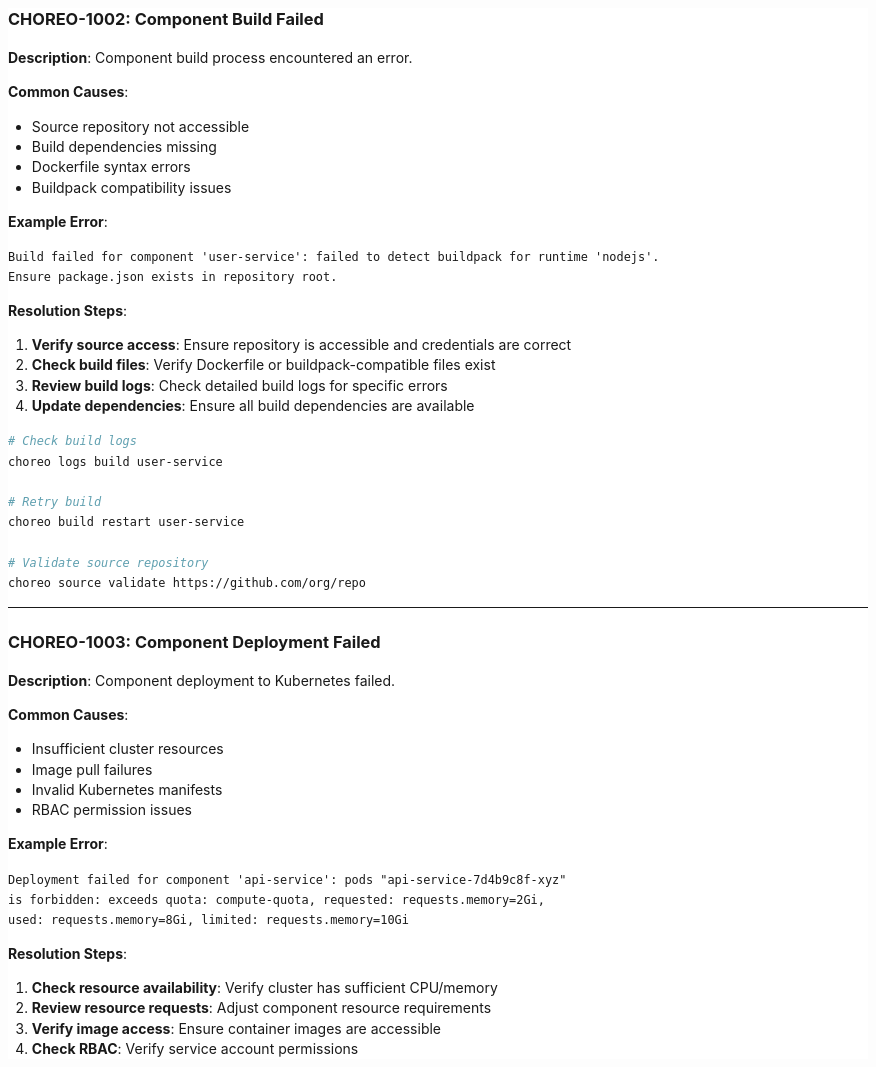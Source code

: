
### CHOREO-1002: Component Build Failed

**Description**: Component build process encountered an error.

**Common Causes**:
- Source repository not accessible
- Build dependencies missing
- Dockerfile syntax errors
- Buildpack compatibility issues

**Example Error**:
```
Build failed for component 'user-service': failed to detect buildpack for runtime 'nodejs'. 
Ensure package.json exists in repository root.
```

**Resolution Steps**:
1. **Verify source access**: Ensure repository is accessible and credentials are correct
2. **Check build files**: Verify Dockerfile or buildpack-compatible files exist
3. **Review build logs**: Check detailed build logs for specific errors
4. **Update dependencies**: Ensure all build dependencies are available

```bash
# Check build logs
choreo logs build user-service

# Retry build
choreo build restart user-service

# Validate source repository
choreo source validate https://github.com/org/repo
```

---

### CHOREO-1003: Component Deployment Failed

**Description**: Component deployment to Kubernetes failed.

**Common Causes**:
- Insufficient cluster resources
- Image pull failures
- Invalid Kubernetes manifests
- RBAC permission issues

**Example Error**:
```
Deployment failed for component 'api-service': pods "api-service-7d4b9c8f-xyz" 
is forbidden: exceeds quota: compute-quota, requested: requests.memory=2Gi, 
used: requests.memory=8Gi, limited: requests.memory=10Gi
```

**Resolution Steps**:
1. **Check resource availability**: Verify cluster has sufficient CPU/memory
2. **Review resource requests**: Adjust component resource requirements
3. **Verify image access**: Ensure container images are accessible
4. **Check RBAC**: Verify service account permissions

━━━━━━━━━━━━━━━━

§ EXERCISE DIRECTIONS: Verbatim output of every entry above is required, though pictures are to be left out.

§ SOLVED PROBLEM:
Source code

:
### CHOREO-1002: Component Build Failed

**Description**: Component build process encountered an error.

**Common Causes**:
- Source repository not accessible
- Build dependencies missing
- Dockerfile syntax errors
- Buildpack compatibility issues

**Example Error**:
```
Build failed for component 'user-service': failed to detect buildpack for runtime 'nodejs'. 
Ensure package.json exists in repository root.
```

**Resolution Steps**:
1. **Verify source access**: Ensure repository is accessible and credentials are correct
2. **Check build files**: Verify Dockerfile or buildpack-compatible files exist
3. **Review build logs**: Check detailed build logs for specific errors
4. **Update dependencies**: Ensure all build dependencies are available

```bash
# Check build logs
choreo logs build user-service

# Retry build
choreo build restart user-service

# Validate source repository
choreo source validate https://github.com/org/repo
```

---

### CHOREO-1003: Component Deployment Failed

**Description**: Component deployment to Kubernetes failed.

**Common Causes**:
- Insufficient cluster resources
- Image pull failures
- Invalid Kubernetes manifests
- RBAC permission issues

**Example Error**:
```
Deployment failed for component 'api-service': pods "api-service-7d4b9c8f-xyz" 
is forbidden: exceeds quota: compute-quota, requested: requests.memory=2Gi, 
used: requests.memory=8Gi, limited: requests.memory=10Gi
```

**Resolution Steps**:
1. **Check resource availability**: Verify cluster has sufficient CPU/memory
2. **Review resource requests**: Adjust component resource requirements
3. **Verify image access**: Ensure container images are accessible
4. **Check RBAC**: Verify service account permissions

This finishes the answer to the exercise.